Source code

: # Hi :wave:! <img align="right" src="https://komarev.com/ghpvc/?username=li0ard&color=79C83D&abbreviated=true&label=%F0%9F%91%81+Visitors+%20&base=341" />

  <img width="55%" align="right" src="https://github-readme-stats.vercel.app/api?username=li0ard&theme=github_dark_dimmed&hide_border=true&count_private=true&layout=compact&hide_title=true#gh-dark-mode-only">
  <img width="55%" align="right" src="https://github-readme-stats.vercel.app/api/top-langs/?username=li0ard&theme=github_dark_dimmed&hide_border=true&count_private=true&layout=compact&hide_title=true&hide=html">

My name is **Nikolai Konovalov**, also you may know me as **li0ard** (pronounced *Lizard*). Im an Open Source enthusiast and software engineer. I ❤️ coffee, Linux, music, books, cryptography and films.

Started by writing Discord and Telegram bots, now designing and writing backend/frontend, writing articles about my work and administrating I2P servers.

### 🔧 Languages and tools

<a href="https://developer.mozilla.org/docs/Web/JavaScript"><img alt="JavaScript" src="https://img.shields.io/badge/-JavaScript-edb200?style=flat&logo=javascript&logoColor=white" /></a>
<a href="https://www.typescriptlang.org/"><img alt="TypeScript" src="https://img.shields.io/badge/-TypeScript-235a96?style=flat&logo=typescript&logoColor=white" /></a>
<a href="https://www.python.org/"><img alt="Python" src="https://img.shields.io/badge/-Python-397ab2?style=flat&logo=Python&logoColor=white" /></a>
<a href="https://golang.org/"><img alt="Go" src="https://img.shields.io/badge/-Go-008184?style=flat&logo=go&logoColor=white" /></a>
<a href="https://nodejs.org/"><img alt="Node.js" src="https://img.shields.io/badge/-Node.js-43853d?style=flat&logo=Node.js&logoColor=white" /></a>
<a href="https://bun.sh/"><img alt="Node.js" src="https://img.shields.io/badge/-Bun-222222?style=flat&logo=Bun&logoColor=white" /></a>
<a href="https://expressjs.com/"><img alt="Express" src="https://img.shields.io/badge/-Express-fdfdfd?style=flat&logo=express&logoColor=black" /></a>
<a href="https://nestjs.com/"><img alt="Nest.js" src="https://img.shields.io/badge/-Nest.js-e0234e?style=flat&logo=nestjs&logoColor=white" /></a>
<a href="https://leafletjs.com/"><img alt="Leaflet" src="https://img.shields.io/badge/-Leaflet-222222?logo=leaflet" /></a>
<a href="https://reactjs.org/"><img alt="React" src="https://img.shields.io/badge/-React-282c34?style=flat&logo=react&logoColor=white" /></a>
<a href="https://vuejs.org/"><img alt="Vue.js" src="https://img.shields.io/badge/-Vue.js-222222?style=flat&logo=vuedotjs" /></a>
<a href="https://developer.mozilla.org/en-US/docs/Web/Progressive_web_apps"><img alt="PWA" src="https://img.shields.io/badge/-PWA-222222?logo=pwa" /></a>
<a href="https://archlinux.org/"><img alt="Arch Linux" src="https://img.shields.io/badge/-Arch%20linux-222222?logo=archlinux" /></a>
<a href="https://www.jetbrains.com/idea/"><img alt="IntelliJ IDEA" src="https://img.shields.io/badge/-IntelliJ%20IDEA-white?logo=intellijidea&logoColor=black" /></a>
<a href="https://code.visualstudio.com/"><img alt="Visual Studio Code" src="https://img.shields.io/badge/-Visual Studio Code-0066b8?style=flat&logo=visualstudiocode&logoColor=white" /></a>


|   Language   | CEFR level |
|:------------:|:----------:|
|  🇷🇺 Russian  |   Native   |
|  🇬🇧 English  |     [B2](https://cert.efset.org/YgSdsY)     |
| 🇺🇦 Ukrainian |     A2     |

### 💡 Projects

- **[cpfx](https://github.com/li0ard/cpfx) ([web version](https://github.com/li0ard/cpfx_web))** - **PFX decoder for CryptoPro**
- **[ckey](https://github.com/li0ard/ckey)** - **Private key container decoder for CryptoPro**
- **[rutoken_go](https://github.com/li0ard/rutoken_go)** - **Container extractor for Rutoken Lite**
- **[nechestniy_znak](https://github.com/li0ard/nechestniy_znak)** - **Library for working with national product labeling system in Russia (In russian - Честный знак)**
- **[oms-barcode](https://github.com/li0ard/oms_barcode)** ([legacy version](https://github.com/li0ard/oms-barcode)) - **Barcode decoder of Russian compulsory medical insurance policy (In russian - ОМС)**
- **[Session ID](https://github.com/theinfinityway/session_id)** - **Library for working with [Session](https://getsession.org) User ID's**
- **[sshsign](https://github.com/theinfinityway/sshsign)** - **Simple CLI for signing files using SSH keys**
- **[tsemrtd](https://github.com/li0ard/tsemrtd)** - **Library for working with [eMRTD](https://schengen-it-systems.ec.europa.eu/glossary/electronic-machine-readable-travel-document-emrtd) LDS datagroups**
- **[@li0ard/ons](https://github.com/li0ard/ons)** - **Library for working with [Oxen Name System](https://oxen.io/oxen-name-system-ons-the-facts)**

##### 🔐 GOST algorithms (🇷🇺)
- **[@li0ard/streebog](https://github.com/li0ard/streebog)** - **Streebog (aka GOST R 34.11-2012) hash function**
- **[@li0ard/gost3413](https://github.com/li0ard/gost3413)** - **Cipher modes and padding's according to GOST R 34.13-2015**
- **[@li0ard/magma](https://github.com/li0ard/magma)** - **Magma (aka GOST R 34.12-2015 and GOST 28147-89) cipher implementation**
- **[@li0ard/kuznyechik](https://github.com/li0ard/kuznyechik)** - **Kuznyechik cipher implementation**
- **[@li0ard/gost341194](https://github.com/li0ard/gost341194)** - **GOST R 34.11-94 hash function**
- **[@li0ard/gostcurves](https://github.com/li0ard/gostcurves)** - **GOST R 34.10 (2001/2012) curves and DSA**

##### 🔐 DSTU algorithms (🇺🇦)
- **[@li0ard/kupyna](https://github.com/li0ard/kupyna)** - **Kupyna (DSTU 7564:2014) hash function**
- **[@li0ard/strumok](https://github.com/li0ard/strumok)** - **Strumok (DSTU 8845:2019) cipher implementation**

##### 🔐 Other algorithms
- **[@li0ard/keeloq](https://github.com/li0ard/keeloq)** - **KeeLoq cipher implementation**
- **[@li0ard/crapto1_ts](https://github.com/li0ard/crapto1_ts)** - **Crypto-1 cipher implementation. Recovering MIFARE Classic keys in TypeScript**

※

• [Required work]: Your answer should be every line above that contains the word "decoder".

• [Response box]:
- **[cpfx](https://github.com/li0ard/cpfx) ([web version](https://github.com/li0ard/cpfx_web))** - **PFX decoder for CryptoPro**
- **[ckey](https://github.com/li0ard/ckey)** - **Private key container decoder for CryptoPro**
- **[oms-barcode](https://github.com/li0ard/oms_barcode)** ([legacy version](https://github.com/li0ard/oms-barcode)) - **Barcode decoder of Russian compulsory medical insurance policy (In russian - ОМС)**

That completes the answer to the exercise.